Na prática, a desídia é um comportamento mais difícil de ser identificado pelo gestor, uma vez que pode exigir uma avaliação de desempenho do funcionário, algo incipiente na gestão pública.
Segundo Cibele Franzese, professora de administração pública da FGV (Fundação Getulio Vargas), essa conduta é identificada como mau comportamento, e não insuficiência na performance. Na prática, significa ter ações irresponsáveis com frequência, como atrasos e não cumprimento de comandos hierárquicos.

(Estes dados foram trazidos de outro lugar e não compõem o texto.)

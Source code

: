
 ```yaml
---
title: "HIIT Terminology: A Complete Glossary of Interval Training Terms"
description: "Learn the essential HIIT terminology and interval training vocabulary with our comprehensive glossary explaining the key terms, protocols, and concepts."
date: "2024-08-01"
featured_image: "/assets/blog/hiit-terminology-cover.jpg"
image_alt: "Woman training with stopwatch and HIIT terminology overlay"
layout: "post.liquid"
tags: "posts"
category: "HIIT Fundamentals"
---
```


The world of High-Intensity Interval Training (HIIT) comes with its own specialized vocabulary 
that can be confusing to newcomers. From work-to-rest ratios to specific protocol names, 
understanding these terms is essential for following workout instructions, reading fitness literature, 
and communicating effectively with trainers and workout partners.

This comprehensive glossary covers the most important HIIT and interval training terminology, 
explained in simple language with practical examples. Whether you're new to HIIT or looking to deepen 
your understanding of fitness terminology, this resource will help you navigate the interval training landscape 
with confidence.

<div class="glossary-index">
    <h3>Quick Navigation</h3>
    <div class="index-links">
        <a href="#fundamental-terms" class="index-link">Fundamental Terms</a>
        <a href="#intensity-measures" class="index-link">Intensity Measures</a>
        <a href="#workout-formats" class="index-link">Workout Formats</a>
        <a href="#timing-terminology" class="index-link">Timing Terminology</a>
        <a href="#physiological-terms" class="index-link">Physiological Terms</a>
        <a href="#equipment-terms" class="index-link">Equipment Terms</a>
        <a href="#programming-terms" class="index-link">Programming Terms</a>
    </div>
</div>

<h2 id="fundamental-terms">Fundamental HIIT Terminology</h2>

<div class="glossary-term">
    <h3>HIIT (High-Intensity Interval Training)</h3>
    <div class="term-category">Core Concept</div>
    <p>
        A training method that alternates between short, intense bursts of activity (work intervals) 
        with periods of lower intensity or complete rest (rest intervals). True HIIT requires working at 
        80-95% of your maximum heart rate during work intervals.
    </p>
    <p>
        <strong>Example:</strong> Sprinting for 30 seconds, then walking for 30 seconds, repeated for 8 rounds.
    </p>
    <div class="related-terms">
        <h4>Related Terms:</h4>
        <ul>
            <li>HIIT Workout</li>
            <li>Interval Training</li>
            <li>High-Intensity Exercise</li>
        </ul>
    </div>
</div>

“No caso de desempenho, é necessário haver referências de metas a serem atingidas, com indicadores e entregas bem definidas a serem acompanhados.”

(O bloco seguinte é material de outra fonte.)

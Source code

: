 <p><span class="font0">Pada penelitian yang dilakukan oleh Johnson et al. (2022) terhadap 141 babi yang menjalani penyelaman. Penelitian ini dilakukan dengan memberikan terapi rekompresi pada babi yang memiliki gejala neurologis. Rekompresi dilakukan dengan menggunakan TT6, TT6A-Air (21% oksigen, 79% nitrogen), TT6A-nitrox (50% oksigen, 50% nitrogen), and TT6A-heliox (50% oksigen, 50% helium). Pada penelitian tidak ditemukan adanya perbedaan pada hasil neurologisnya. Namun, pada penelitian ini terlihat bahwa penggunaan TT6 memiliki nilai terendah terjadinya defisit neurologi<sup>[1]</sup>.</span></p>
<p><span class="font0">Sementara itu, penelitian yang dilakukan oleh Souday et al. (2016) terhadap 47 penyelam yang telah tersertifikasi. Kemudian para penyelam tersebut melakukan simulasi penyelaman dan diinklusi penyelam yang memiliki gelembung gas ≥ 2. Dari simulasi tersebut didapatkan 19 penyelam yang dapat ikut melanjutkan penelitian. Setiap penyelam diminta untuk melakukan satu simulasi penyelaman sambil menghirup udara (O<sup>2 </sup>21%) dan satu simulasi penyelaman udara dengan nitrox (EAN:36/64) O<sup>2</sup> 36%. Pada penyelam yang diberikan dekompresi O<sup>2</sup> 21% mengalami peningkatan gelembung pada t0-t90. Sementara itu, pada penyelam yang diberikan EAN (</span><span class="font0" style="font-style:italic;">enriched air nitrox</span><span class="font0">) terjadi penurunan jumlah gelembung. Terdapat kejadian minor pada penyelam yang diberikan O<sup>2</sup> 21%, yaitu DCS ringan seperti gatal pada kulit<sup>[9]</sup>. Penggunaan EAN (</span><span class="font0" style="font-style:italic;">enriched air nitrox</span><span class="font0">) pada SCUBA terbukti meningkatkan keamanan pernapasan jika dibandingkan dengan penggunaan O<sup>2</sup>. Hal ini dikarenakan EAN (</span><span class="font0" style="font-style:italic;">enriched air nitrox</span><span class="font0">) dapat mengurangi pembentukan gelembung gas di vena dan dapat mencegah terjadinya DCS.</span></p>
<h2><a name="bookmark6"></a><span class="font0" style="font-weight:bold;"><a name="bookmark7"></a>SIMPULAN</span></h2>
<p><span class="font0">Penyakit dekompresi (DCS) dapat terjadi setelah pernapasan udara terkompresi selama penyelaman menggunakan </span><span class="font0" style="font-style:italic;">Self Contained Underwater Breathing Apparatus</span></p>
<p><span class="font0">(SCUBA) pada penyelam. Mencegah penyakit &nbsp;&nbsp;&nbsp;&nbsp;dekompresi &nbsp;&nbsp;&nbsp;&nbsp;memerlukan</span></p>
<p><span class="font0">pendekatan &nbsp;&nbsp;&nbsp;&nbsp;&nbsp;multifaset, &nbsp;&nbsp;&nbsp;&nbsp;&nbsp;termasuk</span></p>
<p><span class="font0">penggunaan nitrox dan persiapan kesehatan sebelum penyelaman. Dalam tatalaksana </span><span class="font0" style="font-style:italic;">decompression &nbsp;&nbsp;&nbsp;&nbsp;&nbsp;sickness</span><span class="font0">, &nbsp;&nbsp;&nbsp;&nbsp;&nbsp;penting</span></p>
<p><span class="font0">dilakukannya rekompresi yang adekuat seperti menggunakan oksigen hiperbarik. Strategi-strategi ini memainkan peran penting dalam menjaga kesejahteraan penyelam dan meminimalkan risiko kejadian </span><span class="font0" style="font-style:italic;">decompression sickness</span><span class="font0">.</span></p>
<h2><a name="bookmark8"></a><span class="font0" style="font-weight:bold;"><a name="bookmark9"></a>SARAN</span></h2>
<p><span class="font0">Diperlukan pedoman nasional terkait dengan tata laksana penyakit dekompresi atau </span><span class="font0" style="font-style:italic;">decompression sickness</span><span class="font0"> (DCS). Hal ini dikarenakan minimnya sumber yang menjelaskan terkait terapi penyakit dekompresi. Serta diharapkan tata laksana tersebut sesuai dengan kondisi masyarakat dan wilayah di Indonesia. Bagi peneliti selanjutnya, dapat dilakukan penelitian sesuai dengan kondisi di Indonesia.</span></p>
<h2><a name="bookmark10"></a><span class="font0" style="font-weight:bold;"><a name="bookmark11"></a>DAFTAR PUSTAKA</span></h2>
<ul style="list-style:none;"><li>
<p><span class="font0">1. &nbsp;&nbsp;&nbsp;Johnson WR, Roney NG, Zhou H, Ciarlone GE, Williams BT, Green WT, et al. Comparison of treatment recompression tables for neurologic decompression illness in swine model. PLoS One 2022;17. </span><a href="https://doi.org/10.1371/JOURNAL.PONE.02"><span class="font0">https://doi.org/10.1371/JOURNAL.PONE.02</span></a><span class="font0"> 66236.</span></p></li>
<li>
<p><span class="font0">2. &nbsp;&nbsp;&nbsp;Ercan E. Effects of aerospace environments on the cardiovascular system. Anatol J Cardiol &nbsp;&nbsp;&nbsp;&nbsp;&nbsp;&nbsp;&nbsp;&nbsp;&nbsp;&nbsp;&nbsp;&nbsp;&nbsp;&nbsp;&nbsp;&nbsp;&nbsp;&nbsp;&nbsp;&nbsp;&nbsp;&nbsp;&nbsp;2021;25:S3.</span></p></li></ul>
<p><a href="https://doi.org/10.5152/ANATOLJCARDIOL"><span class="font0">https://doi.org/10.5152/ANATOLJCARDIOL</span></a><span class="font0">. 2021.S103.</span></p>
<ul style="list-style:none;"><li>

Em 2020, a primeira seção do STJ (Superior Tribunal de Justiça) decidiu que o servidor só poderia ser dispensado por desídia se o comportamento fosse constante, após julgar o caso de um funcionário demitido do Dnit (Departamento Nacional de Infraestrutura de Transportes).
O servidor atuava em um programa de controle de custos em obras rodoviárias, em convênio com o Exército. Segundo a acusação, ele não teria tomado atitude após receber informações sobre composições de custos que apresentavam problemas, o que demonstraria desídia.
Além disso, o servidor saberia que o órgão de transportes dispunha de R$ 400 mil para realizar parcerias com órgãos públicos, que, no entanto, não foram concretizadas. Apesar disso, ele não teria alertado o Dnit sobre a necessidade de o dinheiro ser devolvido.
Para o STJ, a punição para uma primeira ocorrência deveria ser mais branda e só a persistência dessa conduta seria passível de demissão. A corte decidiu pela reintegração do servidor ao Dnit.
Segundo Renata Vilhena, professora da FDC (Fundação Dom Cabral) e presidente do conselho do Instituto República.org, a demissão por desídia está prevista porque a administração pública exige mecanismos para lidar com situações extremas, quando o servidor mantém o comportamento inadequado, mesmo após alertas e repreensões.
Ela também defende que a penalidade extrema seja aplicada apenas em casos de má conduta reiterada. Além disso, a demissão por desídia só ocorre quando há provas concretas de que o servidor demonstrou desinteresse no trabalho.
Para Renata, a falta de uma avaliação de desempenho estruturada prejudica um diagnóstico mais preciso que ajude a identificar esse comportamento no servidor. O cenário também gera risco de decisões subjetivas e pouco transparentes, além de insegurança jurídica.
“Atrasos reiterados e injustificados, não cumprimento de prazos essenciais das atividades e volume de retrabalho provocado por negligência podem ser indicadores de desídia. Mas a ausência de uma avaliação de desempenho estruturada torna o processo mais inseguro.”
Para além dos casos de desídia, as demissões no serviço público são, no geral, raras, se comparadas ao setor privado. Profissionais no Executivo federal, por exemplo, só podem ser destituídos de seus cargos após conclusão de um processo administrativo disciplinar, com direito à ampla defesa, ou depois de uma decisão judicial externa ao órgão público.
Essas dispensas ocorrem sobretudo em casos extremos, como abandono de cargo ou corrupção. Ao todo, 4.152 pessoas foram demitidas no serviço público federal desde 2017, segundo dados da CGU.
Hoje, o método mais próximo que existe para monitorar a performance do servidor é o PGD (Programa de Gestão e Desempenho), baseado em metas e entregas. O programa é adotado por apenas um terço da força de trabalho do Executivo federal.
Para Cibele Franzese, a reforma administrativa, protocolada na Câmara no início do outubro, poderia ter sido mais enfática ao lidar com a demissão de servidor público por desempenho aquém do esperado.
“A Constituição prevê a possibilidade de demissão por insuficiência de desempenho e sua posterior regulamentação por lei. Mas essa regulamentação não está proposta nos instrumentos legais apresentados pela reforma administrativa.”